Prompt -> Starting at the line that holds "Serbia – Fullstack, contractor" and stopping at the line that holds "# 14.还得练!杨瀚森季前赛首秀4分6犯", restate the records below word for word, with both of those lines included.

━━━ Supplied material

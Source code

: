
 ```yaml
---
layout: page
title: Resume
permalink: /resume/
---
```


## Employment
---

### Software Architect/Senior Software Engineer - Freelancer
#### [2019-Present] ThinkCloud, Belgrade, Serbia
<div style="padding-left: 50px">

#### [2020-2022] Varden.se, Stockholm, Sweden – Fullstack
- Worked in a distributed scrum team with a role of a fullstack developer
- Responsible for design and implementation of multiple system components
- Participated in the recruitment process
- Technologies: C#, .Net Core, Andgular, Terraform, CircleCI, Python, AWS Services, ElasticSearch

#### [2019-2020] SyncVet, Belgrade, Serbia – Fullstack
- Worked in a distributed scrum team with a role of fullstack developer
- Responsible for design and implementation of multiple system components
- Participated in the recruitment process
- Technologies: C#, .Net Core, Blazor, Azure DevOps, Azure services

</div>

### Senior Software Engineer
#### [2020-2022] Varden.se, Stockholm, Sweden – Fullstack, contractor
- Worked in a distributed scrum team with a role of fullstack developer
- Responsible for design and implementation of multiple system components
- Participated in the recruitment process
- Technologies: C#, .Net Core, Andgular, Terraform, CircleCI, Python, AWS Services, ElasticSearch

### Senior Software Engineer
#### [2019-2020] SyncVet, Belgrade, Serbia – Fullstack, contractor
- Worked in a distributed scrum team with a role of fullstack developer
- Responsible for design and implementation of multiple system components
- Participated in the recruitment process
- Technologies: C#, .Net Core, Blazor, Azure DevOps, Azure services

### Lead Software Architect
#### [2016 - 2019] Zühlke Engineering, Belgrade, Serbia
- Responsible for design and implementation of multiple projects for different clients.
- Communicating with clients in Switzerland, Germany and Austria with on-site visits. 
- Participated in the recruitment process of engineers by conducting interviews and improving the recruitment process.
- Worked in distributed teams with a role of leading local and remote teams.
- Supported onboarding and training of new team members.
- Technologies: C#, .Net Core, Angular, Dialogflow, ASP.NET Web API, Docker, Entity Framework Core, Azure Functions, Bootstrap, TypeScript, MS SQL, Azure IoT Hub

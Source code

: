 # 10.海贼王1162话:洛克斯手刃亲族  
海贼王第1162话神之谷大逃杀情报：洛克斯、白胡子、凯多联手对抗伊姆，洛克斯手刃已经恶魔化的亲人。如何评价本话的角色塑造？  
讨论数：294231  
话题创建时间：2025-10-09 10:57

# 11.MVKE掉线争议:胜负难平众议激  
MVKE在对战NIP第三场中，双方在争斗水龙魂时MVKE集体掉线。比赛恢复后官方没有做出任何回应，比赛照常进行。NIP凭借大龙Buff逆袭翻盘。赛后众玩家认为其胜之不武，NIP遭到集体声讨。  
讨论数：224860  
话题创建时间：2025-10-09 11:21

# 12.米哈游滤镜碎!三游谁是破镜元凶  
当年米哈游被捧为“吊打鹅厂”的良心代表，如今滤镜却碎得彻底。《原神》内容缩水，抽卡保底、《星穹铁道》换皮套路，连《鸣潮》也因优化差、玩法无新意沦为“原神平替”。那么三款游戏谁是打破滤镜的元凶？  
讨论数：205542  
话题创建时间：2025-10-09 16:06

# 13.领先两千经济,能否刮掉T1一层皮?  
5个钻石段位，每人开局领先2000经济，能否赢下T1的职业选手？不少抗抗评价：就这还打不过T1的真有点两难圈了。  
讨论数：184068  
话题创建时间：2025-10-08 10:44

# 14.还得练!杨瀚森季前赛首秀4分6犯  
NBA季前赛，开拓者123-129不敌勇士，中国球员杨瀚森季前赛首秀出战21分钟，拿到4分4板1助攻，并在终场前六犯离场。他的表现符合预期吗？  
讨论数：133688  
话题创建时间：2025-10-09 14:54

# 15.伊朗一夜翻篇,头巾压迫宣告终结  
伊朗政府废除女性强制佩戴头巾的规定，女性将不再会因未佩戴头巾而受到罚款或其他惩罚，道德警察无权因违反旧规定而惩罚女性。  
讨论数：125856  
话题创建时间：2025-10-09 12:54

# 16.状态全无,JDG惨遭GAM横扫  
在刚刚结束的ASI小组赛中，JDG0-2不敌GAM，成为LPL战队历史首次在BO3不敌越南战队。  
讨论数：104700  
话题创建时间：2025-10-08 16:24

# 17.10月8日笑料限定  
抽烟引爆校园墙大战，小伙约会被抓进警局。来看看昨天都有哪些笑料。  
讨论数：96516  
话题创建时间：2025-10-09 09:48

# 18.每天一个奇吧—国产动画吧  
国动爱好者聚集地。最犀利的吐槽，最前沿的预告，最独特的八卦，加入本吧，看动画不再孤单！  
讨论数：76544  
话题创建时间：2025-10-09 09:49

━━━━━━

Exercise response ->
#### [2019-2020] SyncVet, Belgrade, Serbia – Fullstack, contractor
- Worked in a distributed scrum team with a role of fullstack developer
- Responsible for design and implementation of multiple system components
- Participated in the recruitment process
- Technologies: C#, .Net Core, Blazor, Azure DevOps, Azure services

### Lead Software Architect
#### [2016 - 2019] Zühlke Engineering, Belgrade, Serbia
- Responsible for design and implementation of multiple projects for different clients.
- Communicating with clients in Switzerland, Germany and Austria with on-site visits. 
- Participated in the recruitment process of engineers by conducting interviews and improving the recruitment process.
- Worked in distributed teams with a role of leading local and remote teams.
- Supported onboarding and training of new team members.
- Technologies: C#, .Net Core, Angular, Dialogflow, ASP.NET Web API, Docker, Entity Framework Core, Azure Functions, Bootstrap, TypeScript, MS SQL, Azure IoT Hub

Source code

: # 10.海贼王1162话:洛克斯手刃亲族  
海贼王第1162话神之谷大逃杀情报：洛克斯、白胡子、凯多联手对抗伊姆，洛克斯手刃已经恶魔化的亲人。如何评价本话的角色塑造？  
讨论数：294231  
话题创建时间：2025-10-09 10:57

# 11.MVKE掉线争议:胜负难平众议激  
MVKE在对战NIP第三场中，双方在争斗水龙魂时MVKE集体掉线。比赛恢复后官方没有做出任何回应，比赛照常进行。NIP凭借大龙Buff逆袭翻盘。赛后众玩家认为其胜之不武，NIP遭到集体声讨。  
讨论数：224860  
话题创建时间：2025-10-09 11:21

# 12.米哈游滤镜碎!三游谁是破镜元凶  
当年米哈游被捧为“吊打鹅厂”的良心代表，如今滤镜却碎得彻底。《原神》内容缩水，抽卡保底、《星穹铁道》换皮套路，连《鸣潮》也因优化差、玩法无新意沦为“原神平替”。那么三款游戏谁是打破滤镜的元凶？  
讨论数：205542  
话题创建时间：2025-10-09 16:06

# 13.领先两千经济,能否刮掉T1一层皮?  
5个钻石段位，每人开局领先2000经济，能否赢下T1的职业选手？不少抗抗评价：就这还打不过T1的真有点两难圈了。  
讨论数：184068  
话题创建时间：2025-10-08 10:44

# 14.还得练!杨瀚森季前赛首秀4分6犯  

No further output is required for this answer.